Top of Records shown

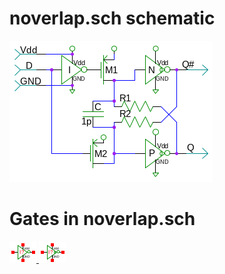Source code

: # noverlap.sch schematic
![noverlap.sch](noverlap.png)
# Gates in noverlap.sch
[ ![not.sym](../sym/not.png) ](not.html)
[ ![cnot.sym](../sym/cnot.png) ](cnot.html)
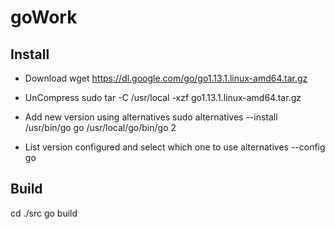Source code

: # goWork

## Install

- Download
wget https://dl.google.com/go/go1.13.1.linux-amd64.tar.gz

- UnCompress 
sudo tar -C /usr/local -xzf go1.13.1.linux-amd64.tar.gz

- Add new version using alternatives
sudo alternatives --install /usr/bin/go go /usr/local/go/bin/go 2

- List version configured and select which one to use
alternatives --config go

## Build
cd ./src
go build


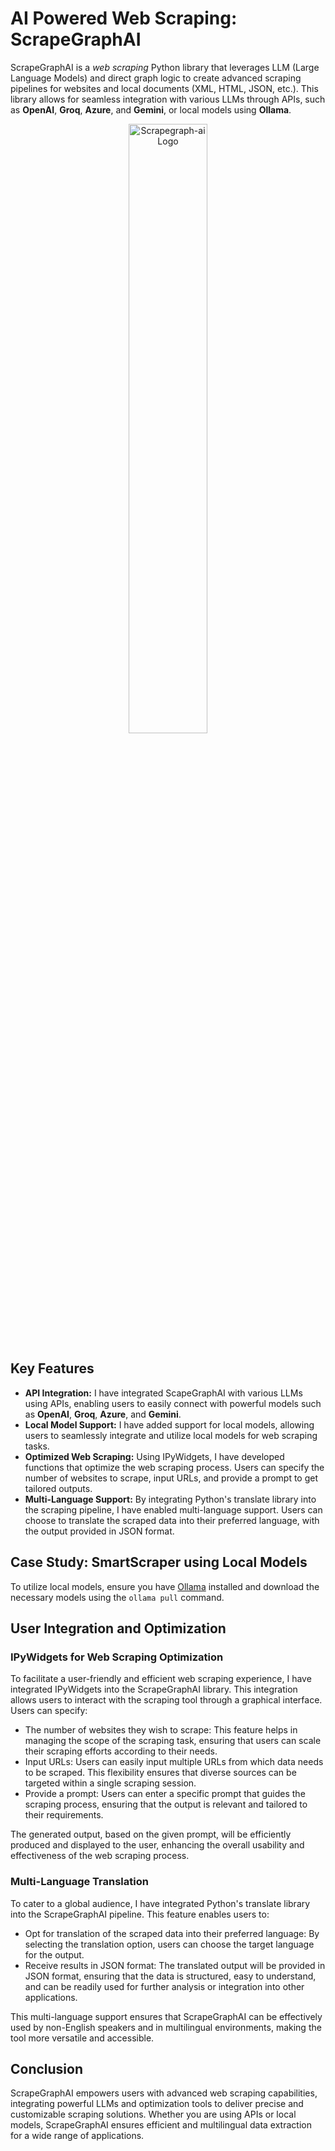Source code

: # AI Powered Web Scraping: ScrapeGraphAI

ScrapeGraphAI is a *web scraping* Python library that leverages LLM (Large Language Models) and direct graph logic to create advanced scraping pipelines for websites and local documents (XML, HTML, JSON, etc.). This library allows for seamless integration with various LLMs through APIs, such as **OpenAI**, **Groq**, **Azure**, and **Gemini**, or local models using **Ollama**.

<p align="center">
  <img src="https://raw.githubusercontent.com/VinciGit00/Scrapegraph-ai/main/docs/assets/scrapegraphai_logo.png" alt="Scrapegraph-ai Logo" style="width: 50%;">
</p>

## Key Features
- **API Integration:** I have integrated ScapeGraphAI with various LLMs using APIs, enabling users to easily connect with powerful models such as **OpenAI**, **Groq**, **Azure**, and **Gemini**.
- **Local Model Support:** I have added support for local models, allowing users to seamlessly integrate and utilize local models for web scraping tasks.
- **Optimized Web Scraping:** Using IPyWidgets, I have developed functions that optimize the web scraping process. Users can specify the number of websites to scrape, input URLs, and provide a prompt to get tailored outputs.
- **Multi-Language Support:** By integrating Python's translate library into the scraping pipeline, I have enabled multi-language support. Users can choose to translate the scraped data into their preferred language, with the output provided in JSON format.

## Case Study: SmartScraper using Local Models

To utilize local models, ensure you have [Ollama](https://ollama.com/) installed and download the necessary models using the `ollama pull` command.

## User Integration and Optimization

### IPyWidgets for Web Scraping Optimization

To facilitate a user-friendly and efficient web scraping experience, I have integrated IPyWidgets into the ScrapeGraphAI library. This integration allows users to interact with the scraping tool through a graphical interface. Users can specify:
- The number of websites they wish to scrape: This feature helps in managing the scope of the scraping task, ensuring that users can scale their scraping efforts according to their needs.
- Input URLs: Users can easily input multiple URLs from which data needs to be scraped. This flexibility ensures that diverse sources can be targeted within a single scraping session.
- Provide a prompt: Users can enter a specific prompt that guides the scraping process, ensuring that the output is relevant and tailored to their requirements.

The generated output, based on the given prompt, will be efficiently produced and displayed to the user, enhancing the overall usability and effectiveness of the web scraping process.

### Multi-Language Translation

To cater to a global audience, I have integrated Python's translate library into the ScrapeGraphAI pipeline. This feature enables users to:
- Opt for translation of the scraped data into their preferred language: By selecting the translation option, users can choose the target language for the output.
- Receive results in JSON format: The translated output will be provided in JSON format, ensuring that the data is structured, easy to understand, and can be readily used for further analysis or integration into other applications.

This multi-language support ensures that ScrapeGraphAI can be effectively used by non-English speakers and in multilingual environments, making the tool more versatile and accessible.

## Conclusion

ScrapeGraphAI empowers users with advanced web scraping capabilities, integrating powerful LLMs and optimization tools to deliver precise and customizable scraping solutions. Whether you are using APIs or local models, ScrapeGraphAI ensures efficient and multilingual data extraction for a wide range of applications.
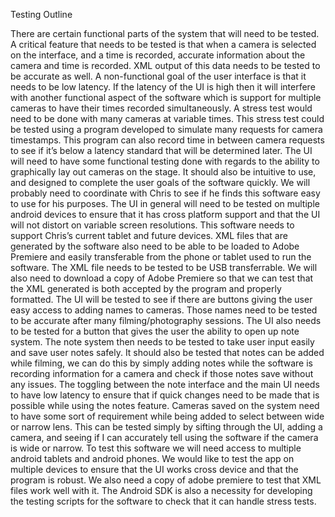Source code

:Testing Outline

There are certain functional parts of the system that will need to be tested. A critical feature that needs to be tested is that when a camera is selected on the interface, and a time is recorded, accurate information about the camera and time is recorded. XML output of this data needs to be tested to be accurate as well. A non-functional goal of the user interface is that it needs to be low latency. If the latency of the UI is high then it will interfere with another functional aspect of the software which is support for multiple cameras to have their times recorded simultaneously. 
A stress test would need to be done with many cameras at variable times. This stress test could be tested using a program developed to simulate many requests for camera timestamps. This program can also record time in between camera requests to see if it’s below a latency standard that will be determined later. 
The UI will need to have some functional testing done with regards to the ability to graphically lay out cameras on the stage. It should also be intuitive to use, and designed to complete the user goals of the software quickly. We will probably need to coordinate with Chris to see if he finds this software easy to use for his purposes. The UI in general will need to be tested on multiple android devices to ensure that it has cross platform support and that the UI will not distort on variable screen resolutions. This software needs to support Chris’s current tablet and future devices. 
XML files that are generated by the software also need to be able to be loaded to Adobe Premiere and easily transferable from the phone or tablet used to run the software. The XML file needs to be tested to be USB transferrable. We will also need to download a copy of Adobe Premiere so that we can test that the XML generated is both accepted by the program and properly formatted. 
The UI will be tested to see if there are buttons giving the user easy access to adding names to cameras. Those names need to be tested to be accurate after many filming/photography sessions. The UI also needs to be tested for a button that gives the user the ability to open up note system. The note system then needs to be tested to take user input easily and save user notes safely. It should also be tested that notes can be added while filming, we can do this by simply adding notes while the software is recording information for a camera and check if those notes save without any issues. The toggling between the note interface and the main UI needs to have low latency to ensure that if quick changes need to be made that is possible while using the notes feature.
Cameras saved on the system need to have some sort of requirement while being added to select between wide or narrow lens. This can be tested simply by sifting through the UI, adding a camera, and seeing if I can accurately tell using the software if the camera is wide or narrow. 
To test this software we will need access to multiple android tablets and android phones. We would like to test the app on multiple devices to ensure that the UI works cross device and that the program is robust. We also need a copy of adobe premiere to test that XML files work well with it. The Android SDK is also a necessity for developing the testing scripts for the software to check that it can handle stress tests.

Bottom of Records shown

● **Goal of the exercise**
Set down the records above exactly as written, beginning with the first line and ending with the line that contains "sudo alternatives --install", and do not include pictures.

● **Reply to the task**
Source code

: # noverlap.sch schematic
![noverlap.sch](noverlap.png)
# Gates in noverlap.sch
[ ![not.sym](../sym/not.png) ](not.html)
[ ![cnot.sym](../sym/cnot.png) ](cnot.html)
Source code

: # goWork

## Install

- Download
wget https://dl.google.com/go/go1.13.1.linux-amd64.tar.gz

- UnCompress 
sudo tar -C /usr/local -xzf go1.13.1.linux-amd64.tar.gz

- Add new version using alternatives
sudo alternatives --install /usr/bin/go go /usr/local/go/bin/go 2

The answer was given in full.